I am now six months post-injury that had me sidelined from all stage combat/dance activities last year. Since the doctor gave me the thumb’s up, I was really eager to get back into my classes again and I am realizing that my body is now stronger than ever. I thought the best way to celebrate my return to fighting was to officially, finally join the Society of American Fight Directors (!) but a friend suggested an ever better way: going to The Louisiana Tech Stage Combat Workshop (The Boil).

A caravan of friends and I road-tripped it out of the still snowing state of New York and drove all the way south for twenty-four hours straight, arriving in the wonderfully sunny state of Louisiana for a whole weekend of stage combat. I have never seen so many people casually carrying around swords and whips! Even at my school, which is super invested in stage combat, it’s still confined to only what our two teachers can offer. It’s one of those things I’m noticing, the closer I get to graduation – I have been in my little college bubble for so long that I can only judge based on my “bubble level” and my classmates who are also in that bubble alongside me. Getting off-campus, out of my comfort zone helped me pop some of those illusions.

In two days, I took TEN classes of my choosing. A year and a half of training has me pretty firmly placed on a intermediate level but because I’ve had such good training, I was able to keep up in the advanced classes too. I even got to try new things, like smallsword and how to fight while handcuffed (!). But I also got a different perspective on what is stage combat and how to apply it by studying with other teachers and students. One teacher in particular reminded me how important it was that “actor” came before “combatant” in the title “actor-combatant” while another helped me reach an epiphany in the first five minutes of class, an epiphany that I’ve been trying to grasp for years.

On the third day, there was no classes. Instead, everybody was invited to the real Boil – a Louisiana crawfish barbeque in the backyard. People were cracking whips, enjoying the knife and tomahawk throwing range that  had been set up, trying out the aerial skills hanging down from a tree, kids were hitting a pinata. It was just one big fighting family, enjoying each others’ company on a glorious Sunday.
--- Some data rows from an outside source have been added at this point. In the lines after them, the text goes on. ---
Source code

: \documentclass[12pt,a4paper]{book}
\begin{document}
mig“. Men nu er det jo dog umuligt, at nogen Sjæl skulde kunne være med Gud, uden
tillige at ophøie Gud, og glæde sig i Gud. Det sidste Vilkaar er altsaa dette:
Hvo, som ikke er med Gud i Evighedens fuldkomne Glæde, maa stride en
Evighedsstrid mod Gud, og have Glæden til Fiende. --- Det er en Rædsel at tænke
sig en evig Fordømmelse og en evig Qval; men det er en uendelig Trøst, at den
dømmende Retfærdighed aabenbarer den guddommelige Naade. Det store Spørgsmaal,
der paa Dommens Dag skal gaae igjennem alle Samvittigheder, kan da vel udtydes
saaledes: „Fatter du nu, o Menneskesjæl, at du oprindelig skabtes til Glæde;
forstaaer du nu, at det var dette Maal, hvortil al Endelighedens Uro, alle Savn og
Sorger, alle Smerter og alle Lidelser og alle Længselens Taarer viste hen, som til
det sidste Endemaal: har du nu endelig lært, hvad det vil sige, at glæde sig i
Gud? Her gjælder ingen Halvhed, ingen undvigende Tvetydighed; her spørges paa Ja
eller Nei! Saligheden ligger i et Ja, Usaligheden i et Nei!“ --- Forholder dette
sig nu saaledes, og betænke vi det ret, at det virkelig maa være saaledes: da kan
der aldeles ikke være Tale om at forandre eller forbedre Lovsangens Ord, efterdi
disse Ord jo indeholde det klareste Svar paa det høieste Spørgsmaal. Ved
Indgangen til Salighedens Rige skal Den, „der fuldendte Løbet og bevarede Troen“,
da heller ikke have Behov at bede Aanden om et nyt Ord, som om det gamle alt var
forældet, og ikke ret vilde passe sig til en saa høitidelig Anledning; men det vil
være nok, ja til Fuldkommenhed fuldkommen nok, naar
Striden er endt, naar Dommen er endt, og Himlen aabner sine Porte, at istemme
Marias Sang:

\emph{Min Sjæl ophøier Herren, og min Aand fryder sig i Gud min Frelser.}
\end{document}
I drove out of Louisiana with bruises, weapons and friends. I could go on and on about how amazing my very first stage combat workshop was but what this blog post “boils” down to is this: find your family. The people who want to work together, learn, play. They who will let you sleep on their couch. Where even on the other side of the country, it feels like coming home.  SAFD, thanks for letting me join this fighting family – and thanks, college family, who introduced me to the SAFD in the first place.